Kajian terhadap suatu teori keilmuan dapat memberikan penjelasan yang terperinci dan sistematis dalam suatu objek. Penjelasan yang bersifat filosofis, termasuk suatu teori hukum pun dapat diperoleh didalamnya. Teori hukum dalam Islam tercermin dalam ushul fiqh, mencakup penalaran, argumentasi hukum, logika, teologi, linguistik dan epistemologi. Fiqih adalah kaidah hukum yang terperinci dalam berbagai cabangnya, sementara ushul fiqh terkait dengan metode yang diterapkan dalam mengkaji hukum dari sumbernya, atau dengan kata lain fiqih adalah hukum sedangkan ushul fiqih adalah metodologi hukumnya.[2] Istilah metodologi terkait erat dengan epistemologi yakni cabang filsafat yang mencari penjelasan mengenai proses dan tahapan dalam menghasilkan pengetahuan, sehingga ushul fiqh dalam istilah lain disebut juga epistemologi hukum Islam.[3]

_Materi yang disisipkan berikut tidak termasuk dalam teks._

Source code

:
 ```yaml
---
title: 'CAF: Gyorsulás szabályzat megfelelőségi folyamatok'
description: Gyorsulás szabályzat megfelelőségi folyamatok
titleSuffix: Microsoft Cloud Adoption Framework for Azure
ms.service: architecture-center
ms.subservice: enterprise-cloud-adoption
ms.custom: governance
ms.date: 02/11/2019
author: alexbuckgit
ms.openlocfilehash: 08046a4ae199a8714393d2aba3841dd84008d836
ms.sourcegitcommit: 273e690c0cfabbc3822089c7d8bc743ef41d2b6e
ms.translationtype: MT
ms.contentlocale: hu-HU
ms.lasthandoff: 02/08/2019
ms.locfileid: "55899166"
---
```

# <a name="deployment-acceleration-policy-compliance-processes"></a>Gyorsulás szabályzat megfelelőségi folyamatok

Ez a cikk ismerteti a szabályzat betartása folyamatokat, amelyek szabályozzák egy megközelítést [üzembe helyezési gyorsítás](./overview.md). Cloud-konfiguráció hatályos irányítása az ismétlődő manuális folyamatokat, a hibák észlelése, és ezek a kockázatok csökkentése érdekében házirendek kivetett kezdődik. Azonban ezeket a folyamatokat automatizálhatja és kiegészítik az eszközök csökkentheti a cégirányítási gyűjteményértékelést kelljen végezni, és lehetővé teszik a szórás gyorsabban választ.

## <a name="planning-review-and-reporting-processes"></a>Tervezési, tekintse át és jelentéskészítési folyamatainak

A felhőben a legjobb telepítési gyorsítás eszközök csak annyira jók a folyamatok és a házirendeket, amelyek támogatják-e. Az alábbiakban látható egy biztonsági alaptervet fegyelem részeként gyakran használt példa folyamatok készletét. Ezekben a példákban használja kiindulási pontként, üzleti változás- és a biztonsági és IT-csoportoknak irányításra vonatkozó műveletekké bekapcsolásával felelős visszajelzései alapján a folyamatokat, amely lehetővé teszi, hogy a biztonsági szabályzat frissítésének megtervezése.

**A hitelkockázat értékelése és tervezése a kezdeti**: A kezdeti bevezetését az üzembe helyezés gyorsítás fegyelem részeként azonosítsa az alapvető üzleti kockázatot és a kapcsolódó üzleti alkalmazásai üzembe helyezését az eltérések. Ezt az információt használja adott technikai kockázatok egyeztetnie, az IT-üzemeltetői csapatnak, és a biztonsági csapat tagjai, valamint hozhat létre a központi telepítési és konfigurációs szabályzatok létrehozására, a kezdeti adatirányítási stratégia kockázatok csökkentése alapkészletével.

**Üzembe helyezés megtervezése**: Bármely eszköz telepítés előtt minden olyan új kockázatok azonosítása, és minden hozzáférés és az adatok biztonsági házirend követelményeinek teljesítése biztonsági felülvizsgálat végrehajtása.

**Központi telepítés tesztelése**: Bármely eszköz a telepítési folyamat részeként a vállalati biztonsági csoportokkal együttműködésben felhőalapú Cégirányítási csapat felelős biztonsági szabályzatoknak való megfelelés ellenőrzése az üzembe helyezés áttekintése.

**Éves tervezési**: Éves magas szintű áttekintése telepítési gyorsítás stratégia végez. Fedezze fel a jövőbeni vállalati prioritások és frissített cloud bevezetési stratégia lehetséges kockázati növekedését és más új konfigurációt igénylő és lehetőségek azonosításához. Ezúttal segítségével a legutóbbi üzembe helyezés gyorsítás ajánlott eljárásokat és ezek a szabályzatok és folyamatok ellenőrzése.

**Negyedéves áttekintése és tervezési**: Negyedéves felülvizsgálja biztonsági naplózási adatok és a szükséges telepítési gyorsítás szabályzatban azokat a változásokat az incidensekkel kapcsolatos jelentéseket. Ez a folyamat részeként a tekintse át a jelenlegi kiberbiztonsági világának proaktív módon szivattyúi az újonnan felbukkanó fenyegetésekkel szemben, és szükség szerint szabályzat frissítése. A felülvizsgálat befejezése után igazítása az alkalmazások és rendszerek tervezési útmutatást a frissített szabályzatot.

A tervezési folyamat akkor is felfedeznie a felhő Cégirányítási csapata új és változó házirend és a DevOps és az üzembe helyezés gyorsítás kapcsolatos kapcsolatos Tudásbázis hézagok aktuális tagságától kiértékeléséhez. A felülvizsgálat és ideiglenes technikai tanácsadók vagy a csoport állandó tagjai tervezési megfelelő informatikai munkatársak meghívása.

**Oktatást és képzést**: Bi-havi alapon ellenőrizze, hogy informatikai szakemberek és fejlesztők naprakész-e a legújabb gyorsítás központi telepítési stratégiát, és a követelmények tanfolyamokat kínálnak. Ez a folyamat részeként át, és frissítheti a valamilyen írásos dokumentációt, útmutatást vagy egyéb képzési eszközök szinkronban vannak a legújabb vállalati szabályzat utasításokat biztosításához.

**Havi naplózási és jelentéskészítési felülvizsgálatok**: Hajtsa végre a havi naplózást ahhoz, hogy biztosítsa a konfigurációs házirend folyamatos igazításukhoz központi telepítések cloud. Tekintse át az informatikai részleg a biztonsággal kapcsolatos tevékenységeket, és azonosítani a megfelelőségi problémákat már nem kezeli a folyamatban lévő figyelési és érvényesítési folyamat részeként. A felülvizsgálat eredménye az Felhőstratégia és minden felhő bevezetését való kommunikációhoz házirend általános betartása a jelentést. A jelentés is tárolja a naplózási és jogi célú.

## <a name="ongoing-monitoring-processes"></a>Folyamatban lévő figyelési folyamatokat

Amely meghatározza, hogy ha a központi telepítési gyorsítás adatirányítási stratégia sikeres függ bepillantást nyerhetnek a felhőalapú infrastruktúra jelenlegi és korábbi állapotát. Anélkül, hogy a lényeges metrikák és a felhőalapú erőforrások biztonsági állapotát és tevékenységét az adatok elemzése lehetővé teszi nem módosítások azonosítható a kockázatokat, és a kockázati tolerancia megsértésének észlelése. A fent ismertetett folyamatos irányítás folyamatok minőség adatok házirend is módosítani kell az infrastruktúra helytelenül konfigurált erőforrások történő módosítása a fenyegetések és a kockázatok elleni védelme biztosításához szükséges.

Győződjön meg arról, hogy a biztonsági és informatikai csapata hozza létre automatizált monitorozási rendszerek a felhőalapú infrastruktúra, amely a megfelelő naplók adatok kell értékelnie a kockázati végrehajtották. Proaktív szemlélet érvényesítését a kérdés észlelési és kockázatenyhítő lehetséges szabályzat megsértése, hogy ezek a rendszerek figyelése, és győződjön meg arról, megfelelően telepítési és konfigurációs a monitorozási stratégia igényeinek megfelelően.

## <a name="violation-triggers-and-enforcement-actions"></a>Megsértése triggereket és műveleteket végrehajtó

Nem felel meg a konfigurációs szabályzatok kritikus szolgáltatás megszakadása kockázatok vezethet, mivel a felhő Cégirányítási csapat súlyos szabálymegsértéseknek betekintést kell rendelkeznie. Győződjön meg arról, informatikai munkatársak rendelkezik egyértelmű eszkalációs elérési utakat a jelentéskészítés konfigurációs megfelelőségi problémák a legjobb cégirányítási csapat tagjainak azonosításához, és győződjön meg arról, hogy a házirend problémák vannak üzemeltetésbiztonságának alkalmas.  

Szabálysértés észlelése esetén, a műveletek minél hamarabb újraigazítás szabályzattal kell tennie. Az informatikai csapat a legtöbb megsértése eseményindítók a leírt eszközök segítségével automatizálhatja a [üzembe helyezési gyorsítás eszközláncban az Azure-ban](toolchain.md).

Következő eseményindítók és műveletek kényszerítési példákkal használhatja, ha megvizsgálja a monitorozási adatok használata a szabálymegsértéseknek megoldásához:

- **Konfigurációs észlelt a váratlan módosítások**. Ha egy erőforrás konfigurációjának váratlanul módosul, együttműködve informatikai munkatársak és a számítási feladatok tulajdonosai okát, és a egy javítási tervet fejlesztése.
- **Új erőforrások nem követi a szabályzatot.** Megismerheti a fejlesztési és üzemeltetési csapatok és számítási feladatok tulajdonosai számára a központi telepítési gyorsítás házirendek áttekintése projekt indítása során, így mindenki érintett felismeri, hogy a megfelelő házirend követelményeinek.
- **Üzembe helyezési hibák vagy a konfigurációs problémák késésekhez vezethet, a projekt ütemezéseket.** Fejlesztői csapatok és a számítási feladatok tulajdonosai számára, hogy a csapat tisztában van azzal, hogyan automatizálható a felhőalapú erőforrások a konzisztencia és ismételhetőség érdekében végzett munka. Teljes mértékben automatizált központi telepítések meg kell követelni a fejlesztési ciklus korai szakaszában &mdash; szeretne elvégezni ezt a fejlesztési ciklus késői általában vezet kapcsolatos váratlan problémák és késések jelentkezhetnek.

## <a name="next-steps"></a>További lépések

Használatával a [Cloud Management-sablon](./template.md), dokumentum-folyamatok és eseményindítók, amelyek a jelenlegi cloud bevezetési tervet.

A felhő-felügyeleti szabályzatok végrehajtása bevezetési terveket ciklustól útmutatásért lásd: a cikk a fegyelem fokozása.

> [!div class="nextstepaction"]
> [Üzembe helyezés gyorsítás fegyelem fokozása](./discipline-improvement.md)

Metode istinbat hukum, melalui ushul fiqh dapat membantu manusia dalam mengetahui hukum Allah sesuai dengan batas kemampuannya. Ia menjadi jembatan antara kehendak Tuhan dengan penangkapan pemahaman manusia, disinilah kemudian interpretasi makna menjadi urgen dan dibutuhkan. Salah satu metode dalam interpretasi makna adalah ta’wil dan hermeunetika. Ada yang menyebutkan bahwa ta’wil dan hermeunetika adalah sama, takwil hanyalah nama lain dari hermeunetika. Namun banyak pula yang mengatakan bahwa ta'wil berbeda dengan hermeneutika, karena ta'wil mendasarkan pada tafsir, dan tafsir berdiri di atas lafazh harfiah Al Qur’an. Selain itu, orientasi ta'wil adalah penetapan makna, sedangkan orientasi hermeneutika adalah pemahaman yang berubah-ubah dan nisbi mengikuti pergerakan manusianya.[4] Sebagai teori interpretasi makna, baik hermeunetika maupun ta’wil banyak dikaji oleh para filosof dan mujtahid untuk mengkaji, memahami dan menafsirkan teks kitab suci.
Dalam artikel ini, penulis mencoba untuk mengkaji sejauh mana peran dan pengaruh hermeunetika dalam kajian hukum Islam, dan bagaimana perbedaannya dengan metode ta’wil. Hal ini menarik untuk dikaji mengingat karakter hukum Islam yang idealis. Dalam satu sisi bersifat qat’i atau tidak dapat diubah sampai kapanpun, dalam sisi lain bersifat zanni, ia sangat akomodatif terhadap perubahan.
Sekilas tentang Hermeunetika
Secara etimologi kata hermeunetika berasal dari bahasa Yunani yaitu hermeneuein yang artinya menafsirkan atau menginterpretasi. Hermeunetika adalah salah satu jenis filsafat yang mempelajari tentang interpretasi makna. Ada tiga aktifitas utama dalam hermeunetika yaitu mengungkapkan, menjelaskan dan menerjemahkan.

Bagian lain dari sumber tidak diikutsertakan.